## Records for this exercise
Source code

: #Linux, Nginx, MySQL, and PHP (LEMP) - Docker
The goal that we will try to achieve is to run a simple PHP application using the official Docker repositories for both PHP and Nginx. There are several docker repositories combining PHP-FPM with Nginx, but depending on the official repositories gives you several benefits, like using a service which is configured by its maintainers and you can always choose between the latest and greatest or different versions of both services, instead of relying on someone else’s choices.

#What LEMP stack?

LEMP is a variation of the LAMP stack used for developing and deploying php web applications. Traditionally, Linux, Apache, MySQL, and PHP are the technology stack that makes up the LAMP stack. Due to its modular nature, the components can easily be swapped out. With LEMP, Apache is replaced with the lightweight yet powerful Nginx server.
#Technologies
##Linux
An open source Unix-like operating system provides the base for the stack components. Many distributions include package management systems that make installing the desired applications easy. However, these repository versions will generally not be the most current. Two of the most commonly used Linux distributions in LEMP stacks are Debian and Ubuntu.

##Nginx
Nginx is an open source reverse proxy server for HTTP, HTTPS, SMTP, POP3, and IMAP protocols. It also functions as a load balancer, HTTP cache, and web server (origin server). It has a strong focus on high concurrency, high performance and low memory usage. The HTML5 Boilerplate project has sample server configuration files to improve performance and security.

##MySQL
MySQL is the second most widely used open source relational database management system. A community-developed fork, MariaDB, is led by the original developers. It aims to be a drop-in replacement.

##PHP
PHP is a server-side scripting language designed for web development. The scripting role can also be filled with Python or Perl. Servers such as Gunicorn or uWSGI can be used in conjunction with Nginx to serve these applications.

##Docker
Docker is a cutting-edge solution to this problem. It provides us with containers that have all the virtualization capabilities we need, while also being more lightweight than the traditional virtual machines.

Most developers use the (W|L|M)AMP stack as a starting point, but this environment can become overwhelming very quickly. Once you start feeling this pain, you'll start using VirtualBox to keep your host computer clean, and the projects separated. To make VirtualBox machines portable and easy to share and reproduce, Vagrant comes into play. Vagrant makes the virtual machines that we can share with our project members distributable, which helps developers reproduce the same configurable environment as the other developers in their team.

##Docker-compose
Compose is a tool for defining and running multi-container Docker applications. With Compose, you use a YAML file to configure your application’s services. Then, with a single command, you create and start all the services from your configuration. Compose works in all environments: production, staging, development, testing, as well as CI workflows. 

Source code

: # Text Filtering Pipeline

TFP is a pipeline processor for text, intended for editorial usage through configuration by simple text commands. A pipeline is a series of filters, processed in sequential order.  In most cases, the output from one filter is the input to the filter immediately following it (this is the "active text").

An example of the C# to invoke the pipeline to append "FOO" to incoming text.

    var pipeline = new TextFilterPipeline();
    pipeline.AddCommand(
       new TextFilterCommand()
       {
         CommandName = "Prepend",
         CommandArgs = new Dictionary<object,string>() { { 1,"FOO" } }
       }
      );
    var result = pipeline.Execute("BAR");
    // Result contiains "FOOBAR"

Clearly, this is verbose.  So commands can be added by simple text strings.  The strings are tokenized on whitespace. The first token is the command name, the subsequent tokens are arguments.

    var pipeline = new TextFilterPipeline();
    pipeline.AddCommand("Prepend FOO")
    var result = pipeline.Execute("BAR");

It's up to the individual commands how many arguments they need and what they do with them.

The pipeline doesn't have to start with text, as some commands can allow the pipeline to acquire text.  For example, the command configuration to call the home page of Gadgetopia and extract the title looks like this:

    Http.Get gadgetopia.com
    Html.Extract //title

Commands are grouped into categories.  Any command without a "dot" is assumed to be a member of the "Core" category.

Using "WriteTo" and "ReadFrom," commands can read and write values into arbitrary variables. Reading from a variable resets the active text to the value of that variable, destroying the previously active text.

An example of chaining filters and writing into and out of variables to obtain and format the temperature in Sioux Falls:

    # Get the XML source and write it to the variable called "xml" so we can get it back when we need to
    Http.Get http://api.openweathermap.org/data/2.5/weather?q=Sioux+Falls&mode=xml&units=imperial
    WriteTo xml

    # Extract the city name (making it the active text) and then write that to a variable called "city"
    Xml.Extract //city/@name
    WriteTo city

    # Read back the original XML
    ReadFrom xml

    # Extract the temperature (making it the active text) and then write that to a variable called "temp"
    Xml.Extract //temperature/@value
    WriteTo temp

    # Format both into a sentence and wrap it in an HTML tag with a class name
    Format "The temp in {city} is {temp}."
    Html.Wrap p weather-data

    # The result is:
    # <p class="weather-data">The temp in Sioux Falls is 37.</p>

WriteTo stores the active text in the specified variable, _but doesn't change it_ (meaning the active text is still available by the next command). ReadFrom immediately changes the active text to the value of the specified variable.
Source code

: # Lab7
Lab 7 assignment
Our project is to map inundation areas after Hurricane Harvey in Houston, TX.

## Task to complete
Both the line containing "Nginx is an" and the line containing "##Docker-compose" belong in the answer. Print them and every line above that falls between them exactly, and no others.

## Response for this exercise
Nginx is an open source reverse proxy server for HTTP, HTTPS, SMTP, POP3, and IMAP protocols. It also functions as a load balancer, HTTP cache, and web server (origin server). It has a strong focus on high concurrency, high performance and low memory usage. The HTML5 Boilerplate project has sample server configuration files to improve performance and security.

##MySQL
MySQL is the second most widely used open source relational database management system. A community-developed fork, MariaDB, is led by the original developers. It aims to be a drop-in replacement.

##PHP
PHP is a server-side scripting language designed for web development. The scripting role can also be filled with Python or Perl. Servers such as Gunicorn or uWSGI can be used in conjunction with Nginx to serve these applications.

##Docker
Docker is a cutting-edge solution to this problem. It provides us with containers that have all the virtualization capabilities we need, while also being more lightweight than the traditional virtual machines.

Most developers use the (W|L|M)AMP stack as a starting point, but this environment can become overwhelming very quickly. Once you start feeling this pain, you'll start using VirtualBox to keep your host computer clean, and the projects separated. To make VirtualBox machines portable and easy to share and reproduce, Vagrant comes into play. Vagrant makes the virtual machines that we can share with our project members distributable, which helps developers reproduce the same configurable environment as the other developers in their team.

##Docker-compose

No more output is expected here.